Quote:
Your answer was irrelevant to my question
No, it wasn't. Luc was absolutely spot-on, if a little terse - he probably assumed you knew what you were doing and would understand what he said.
Allow me to expand on his answer:
When you use a
try...catch
in your code and ignore the actual exception you throw away all the information that would tell you exactly what your problem is. You have a
try
block around the whole DB operation, but your
catch
block collects all exception types and discards them in favour of returning a null value.
So if your connection string is wrong - you return null.
If your SP doesn't exist - you return null.
If your SP fails - you return null.
If there is no column of that name returned - you return null.
If ... you get the idea.
If you aren't going to handle the error yourself, don't use a
try...catch
block.
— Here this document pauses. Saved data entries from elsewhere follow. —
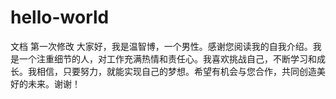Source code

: # hello-world
文档
第一次修改
大家好，我是温智博，一个男性。感谢您阅读我的自我介绍。我是一个注重细节的人，对工作充满热情和责任心。我喜欢挑战自己，不断学习和成长。我相信，只要努力，就能实现自己的梦想。希望有机会与您合作，共同创造美好的未来。谢谢！

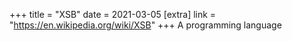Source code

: +++
title = "XSB"
date = 2021-03-05
[extra]
link = "https://en.wikipedia.org/wiki/XSB"
+++
A programming language

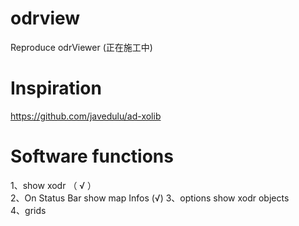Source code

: # odrview
Reproduce odrViewer (正在施工中)

# Inspiration
https://github.com/javedulu/ad-xolib

# Software functions
1、show xodr （ √ ）  
2、On Status Bar show map Infos  (√)
3、options show xodr objects  
4、grids
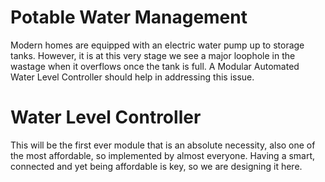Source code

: # Potable Water Management
Modern homes are equipped with an electric water pump up to storage tanks. However, it is at this very stage we see a major loophole in the wastage when it overflows once the tank is full. A Modular Automated Water Level Controller should help in addressing this issue.
 # Water Level Controller
 This will be the first ever module that is an absolute necessity, also one of the most affordable, so implemented by almost everyone. Having a smart, connected and yet being affordable is key, so we are designing it here.
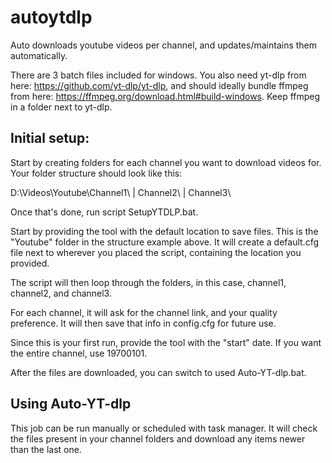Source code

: # autoytdlp
Auto downloads youtube videos per channel, and updates/maintains them automatically. 

There are 3 batch files included for windows. You also need yt-dlp from here: https://github.com/yt-dlp/yt-dlp, and should ideally bundle ffmpeg from here: https://ffmpeg.org/download.html#build-windows. Keep ffmpeg in a folder next to yt-dlp. 

## Initial setup:

Start by creating folders for each channel you want to download videos for. 
Your folder structure should look like this:

D:\Videos\Youtube\Channel1\\
|         Channel2\\
|         Channel3\\

Once that's done, run script SetupYTDLP.bat.

Start by providing the tool with the default location to save files. This is the "Youtube" folder in the structure example above. 
It will create a default.cfg file next to wherever you placed the script, containing the location you provided. 

The script will then loop through the folders, in this case, channel1, channel2, and channel3. 

For each channel, it will ask for the channel link, and your quality preference. It will then save that info in config.cfg for future use. 

Since this is your first run, provide the tool with the "start" date. If you want the entire channel, use 19700101. 

After the files are downloaded, you can switch to used Auto-YT-dlp.bat. 

## Using Auto-YT-dlp

This job can be run manually or scheduled with task manager. It will check the files present in your channel folders and download any items newer than the last one. 

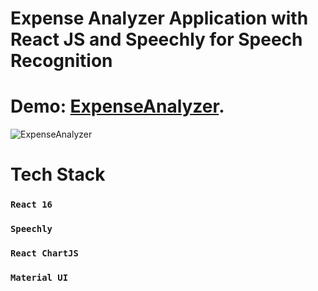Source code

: # Expense Analyzer Application with React JS and Speechly for Speech Recognition 

# Demo: [ExpenseAnalyzer](https://mojtaba-shahverdi.github.io/ExpenseAnalyzer/).

![ExpenseAnalyzer](https://user-images.githubusercontent.com/91985158/206906746-25208da3-ec11-440a-a3de-2c680548bf46.png)

# Tech Stack

### `React 16`
### `Speechly`
### `React ChartJS`
### `Material UI`



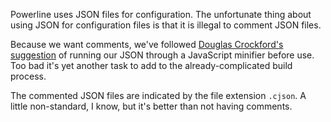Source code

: Powerline uses JSON files for configuration. The unfortunate thing about using JSON for configuration files is that it is illegal to comment JSON files.

Because we want comments, we've followed [Douglas Crockford's suggestion][json-comments] of running our JSON through a JavaScript minifier before use. Too bad it's yet another task to add to the already-complicated build process.

The commented JSON files are indicated by the file extension ``.cjson``. A little non-standard, I know, but it's better than not having comments.

[json-comments]: https://plus.google.com/+DouglasCrockfordEsq/posts/RK8qyGVaGSr
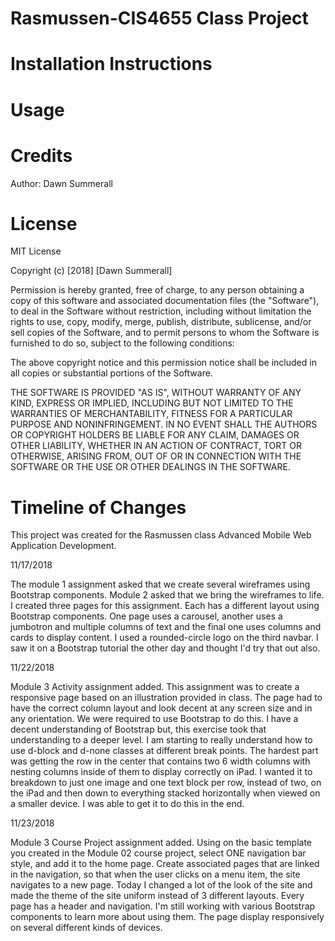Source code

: # Rasmussen-CIS4655 Class Project

# Installation Instructions

# Usage

# Credits

Author: Dawn Summerall

# License

MIT License

Copyright (c) [2018] [Dawn Summerall]

Permission is hereby granted, free of charge, to any person obtaining a copy of this software and associated documentation files (the "Software"), to deal in the Software without restriction, including without limitation the rights to use, copy, modify, merge, publish, distribute, sublicense, and/or sell copies of the Software, and to permit persons to whom the Software is furnished to do so, subject to the following conditions:

The above copyright notice and this permission notice shall be included in all copies or substantial portions of the Software.

THE SOFTWARE IS PROVIDED "AS IS", WITHOUT WARRANTY OF ANY KIND, EXPRESS OR IMPLIED, INCLUDING BUT NOT LIMITED TO THE WARRANTIES OF MERCHANTABILITY, FITNESS FOR A PARTICULAR PURPOSE AND NONINFRINGEMENT. IN NO EVENT SHALL THE AUTHORS OR COPYRIGHT HOLDERS BE LIABLE FOR ANY CLAIM, DAMAGES OR OTHER LIABILITY, WHETHER IN AN ACTION OF CONTRACT, TORT OR OTHERWISE, ARISING FROM, OUT OF OR IN CONNECTION WITH THE SOFTWARE OR THE USE OR OTHER DEALINGS IN THE SOFTWARE.

# Timeline of Changes

This project was created for the Rasmussen class Advanced Mobile Web Application Development.

11/17/2018

The module 1 assignment asked that we create several wireframes using Bootstrap components. Module 2 asked that we bring the wireframes to life. I created three pages for this assignment. Each has a different layout using Bootstrap components. One page uses a carousel, another uses a jumbotron and multiple columns of text and the final one uses columns and cards to display content. I used a rounded-circle logo on the third navbar. I saw it on a Bootstrap tutorial the other day and thought I'd try that out also.

11/22/2018

Module 3 Activity assignment added. This assignment was to create a responsive page based on an illustration provided in class. The page had to have the correct column layout and look decent at any screen size and in any orientation. We were required to use Bootstrap to do this. I have a decent understanding of Bootstrap but, this exercise took that understanding to a deeper level. I am starting to really understand how to use d-block and d-none classes at different break points. The hardest part was getting the row in the center that contains two 6 width columns with nesting columns inside of them to display correctly on iPad. I wanted it to breakdown to just one image and one text block per row, instead of two, on the iPad and then down to everything stacked horizontally when viewed on a smaller device.  I was able to get it to do this in the end.

11/23/2018

Module 3 Course Project assignment added. Using on the basic template you created in the Module 02 course project, select ONE navigation bar style, and add it to the home page. Create associated pages that are linked in the navigation, so that when the user clicks on a menu item, the site navigates to a new page. Today I changed a lot of the look of the site and made the theme of the site uniform instead of 3 different layouts. Every page has a header and navigation. I'm still working with various Bootstrap components to learn more about using them. The page display responsively on several different kinds of devices.
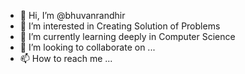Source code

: - 👋 Hi, I’m @bhuvanrandhir
- 👀 I’m interested in Creating Solution of Problems
- 🌱 I’m currently learning deeply in Computer Science
- 💞️ I’m looking to collaborate on ...
- 📫 How to reach me ...

<!---
bhuvanrandhir/bhuvanrandhir is a ✨ special ✨ repository because its `README.md` (this file) appears on your GitHub profile.
You can click the Preview link to take a look at your changes.
--->
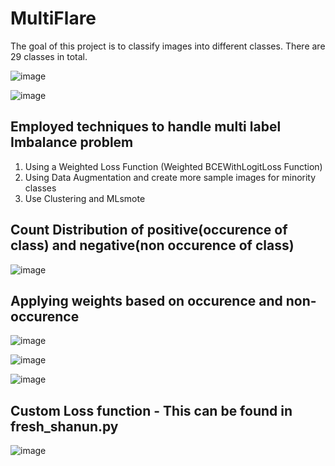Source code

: # MultiFlare

The goal of this project is to classify images into different classes. There are 29 classes in total.

![image](https://github.com/shanunrandev123/MultiFlare/assets/49170258/45ec285c-d8d3-4831-bec3-a8410e639bec)

![image](https://github.com/shanunrandev123/MultiFlare/assets/49170258/403f2f97-01b4-42a9-8d79-fe449bb38bdb)


## Employed techniques to handle multi label Imbalance problem
1. Using a Weighted Loss Function (Weighted BCEWithLogitLoss Function)
2. Using Data Augmentation and create more sample images for minority classes
3. Use Clustering and MLsmote


## Count Distribution of positive(occurence of class) and negative(non occurence of class)
![image](https://github.com/shanunrandev123/MultiFlare/assets/49170258/3a6a0744-ce35-487d-8251-2c53f6459fad)

## Applying weights based on occurence and non-occurence
![image](https://github.com/shanunrandev123/MultiFlare/assets/49170258/7d28e676-07cd-4bee-a4d0-803f335a1002)

![image](https://github.com/shanunrandev123/MultiFlare/assets/49170258/4c569813-68cc-4089-93d4-239c1ca357eb)

![image](https://github.com/shanunrandev123/MultiFlare/assets/49170258/34b4467a-b3ce-4c25-866b-222ce10c0b98)

## Custom Loss function - This can be found in fresh_shanun.py
![image](https://github.com/shanunrandev123/MultiFlare/assets/49170258/fa77fde2-69c6-4aae-840c-80881b8090e9)




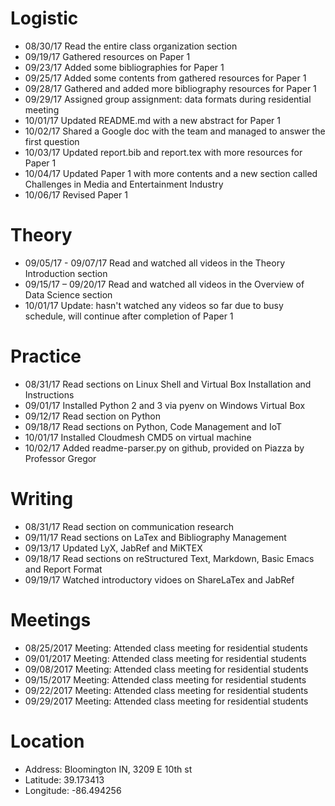# Logistic

* 08/30/17 Read the entire class organization section 
* 09/19/17 Gathered resources on Paper 1
* 09/23/17 Added some bibliographies for Paper 1
* 09/25/17 Added some contents from gathered resources for Paper 1
* 09/28/17 Gathered and added more bibliography resources for Paper 1
* 09/29/17 Assigned group assignment: data formats during residential meeting
* 10/01/17 Updated README.md with a new abstract for Paper 1
* 10/02/17 Shared a Google doc with the team and managed to answer the first question
* 10/03/17 Updated report.bib and report.tex with more resources for Paper 1
* 10/04/17 Updated Paper 1 with more contents and a new section called Challenges in Media and Entertainment Industry
* 10/06/17 Revised Paper 1 

# Theory

* 09/05/17 - 09/07/17 Read and watched all videos in the Theory Introduction section
* 09/15/17 – 09/20/17 Read and watched all videos in the Overview of Data Science section
* 10/01/17 Update: hasn't watched any videos so far due to busy schedule, will continue after completion of Paper 1

# Practice

* 08/31/17 Read sections on Linux Shell and Virtual Box Installation and Instructions
* 09/01/17 Installed Python 2 and 3 via pyenv on Windows Virtual Box
* 09/12/17 Read section on Python 
* 09/18/17 Read sections on Python, Code Management and IoT
* 10/01/17 Installed Cloudmesh CMD5 on virtual machine
* 10/02/17 Added readme-parser.py on github, provided on Piazza by Professor Gregor

# Writing

* 08/31/17 Read section on communication research
* 09/11/17 Read sections on LaTex and Bibliography Management
* 09/13/17 Updated LyX, JabRef and MiKTEX
* 09/18/17 Read sections on reStructured Text, Markdown, Basic Emacs and Report Format 
* 09/19/17 Watched introductory vidoes on ShareLaTex and JabRef

# Meetings

* 08/25/2017 Meeting: Attended class meeting for residential students
* 09/01/2017 Meeting: Attended class meeting for residential students
* 09/08/2017 Meeting: Attended class meeting for residential students
* 09/15/2017 Meeting: Attended class meeting for residential students
* 09/22/2017 Meeting: Attended class meeting for residential students
* 09/29/2017 Meeting: Attended class meeting for residential students

# Location

* Address: Bloomington IN, 3209 E 10th st
* Latitude: 39.173413
* Longitude: -86.494256
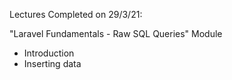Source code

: Lectures Completed on 29/3/21:

"Laravel Fundamentals - Raw SQL Queries" Module
* Introduction
* Inserting data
Returning a null error code is old-school: the modern thinking is that if you can't deal with it, let the exception filter up to a level that can. That way a multi-layer app can find a problem is -say- the data layer, and "bubble the exception up" through the Business layer to the Presentation layer which is the only one that can let the user know there was a problem - and still access the Exception object to tell him what the problem was!
With your method, your null return tells the calling method that
something went wrong, but gives nobody any idea what it might have been!
Luc's answer wasn't irrelevant - you just didn't understand it.